Whenever economic crises take place, negative statements about how badly budget shortages affect an organization’s day-to-day activities frequently dominate the dialogue.

Throughout my career, though, difficult times have brought out the best in me. During these times, creativity is required more than ever. Communicators are asked to do more with the same budgets (or even worse, with smaller budgets) and it provides us with the opportunity to demonstrate how valuable communication is to the organization.

In the last few months, many communicators have lost their jobs. Even large companies have cut entire communication departments because they are thought of as “nice to have” rather than a necessity. But internal communication plans and activities should never be cut during difficult times, though they can be reviewed and adjusted in order to get the best out of them.

During hard times, communicators must keep employee engagement at the highest level. Discuss the current situation outside and inside the company with employees. Consider strategic communication plans aimed at motivating people to make employees aware of the value of their work as well as the importance of their role in achieving organizational goals. They need to feel they are not alone and that they can count on the company during tough times just as the company can rely on them to face challenges.

One area you may want to review is the internal magazine. My organization published a nearly 50-page bimonthly publication, printed in a very sophisticated format and on high-quality paper. We also had separate publications for the operations people and the sales force.

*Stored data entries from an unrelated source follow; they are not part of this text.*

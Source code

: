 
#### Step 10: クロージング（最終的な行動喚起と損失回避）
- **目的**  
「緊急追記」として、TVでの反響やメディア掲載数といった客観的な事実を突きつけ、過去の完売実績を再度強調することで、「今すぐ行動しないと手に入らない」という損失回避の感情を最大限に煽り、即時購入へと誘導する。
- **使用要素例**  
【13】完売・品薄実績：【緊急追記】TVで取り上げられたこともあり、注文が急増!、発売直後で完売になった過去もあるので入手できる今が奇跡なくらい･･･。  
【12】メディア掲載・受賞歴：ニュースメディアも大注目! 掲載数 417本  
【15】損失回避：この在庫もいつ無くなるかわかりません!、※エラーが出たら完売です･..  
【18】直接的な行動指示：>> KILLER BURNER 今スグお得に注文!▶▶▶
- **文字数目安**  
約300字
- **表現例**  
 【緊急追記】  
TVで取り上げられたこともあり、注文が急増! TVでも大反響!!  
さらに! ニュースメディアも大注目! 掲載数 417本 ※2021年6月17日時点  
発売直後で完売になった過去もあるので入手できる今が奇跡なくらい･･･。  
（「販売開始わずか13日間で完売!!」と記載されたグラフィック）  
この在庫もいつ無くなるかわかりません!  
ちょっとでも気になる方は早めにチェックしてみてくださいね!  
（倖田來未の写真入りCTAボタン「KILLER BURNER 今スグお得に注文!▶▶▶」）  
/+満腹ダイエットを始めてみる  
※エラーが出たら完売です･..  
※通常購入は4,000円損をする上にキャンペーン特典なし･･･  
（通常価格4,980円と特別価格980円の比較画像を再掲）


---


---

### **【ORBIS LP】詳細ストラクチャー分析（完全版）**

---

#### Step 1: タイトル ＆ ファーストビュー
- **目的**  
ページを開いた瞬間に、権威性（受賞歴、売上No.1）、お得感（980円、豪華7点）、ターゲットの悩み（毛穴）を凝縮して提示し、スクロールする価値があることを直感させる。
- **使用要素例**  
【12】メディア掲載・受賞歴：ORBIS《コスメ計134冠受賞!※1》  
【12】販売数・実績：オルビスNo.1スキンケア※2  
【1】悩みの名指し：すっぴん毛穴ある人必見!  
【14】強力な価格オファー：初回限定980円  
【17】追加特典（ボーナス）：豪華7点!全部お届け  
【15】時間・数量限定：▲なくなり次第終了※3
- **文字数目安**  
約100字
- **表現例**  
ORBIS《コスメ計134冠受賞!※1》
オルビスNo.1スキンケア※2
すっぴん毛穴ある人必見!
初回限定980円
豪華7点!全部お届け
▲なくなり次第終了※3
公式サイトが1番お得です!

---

We restructured the format and turned it into a publication that comes out every five weeks. Now, instead of a thick magazine, we have an internal newsletter that also includes the sales and operations publications as fixed sections of the publication. The format looks like a regular newspaper, with attractive sections for each topic.

We prepared a launch campaign for the newsletter so employees would not perceive the changes in format (from producing a very nice magazine to a simple newsletter) as a step backward.

We presented the new publication as the evolution of our magazine. The newsletter would now provide information in a more timely fashion, with a more agile format that invites people to read shorter articles instead of longer magazine pieces. By including content on sales and operations, everyone in the organization can now be aware of what other departments are doing.

The newsletter was a success. Employees were happy with the new format, which included larger photos, shorter articles and was much thinner than the former magazine.

With this initiative, we succeeded in reducing publishing costs by 50 percent and repositioned our internal publication during a time when employees needed something new and attractive.

The reformatting of the publication also offered the opportunity to redistribute responsibilities. Instead of having just one person responsible for the magazine, there are now three people who share the responsibility, one for each of the sections in the publication. This provided professional development for those employees who formerly just supported the publication, while still working on a reduced budget.

This is just one example of how a little creativity can help you do more with less and ensure a high level of employee motivation and engagement, even in difficult economic times.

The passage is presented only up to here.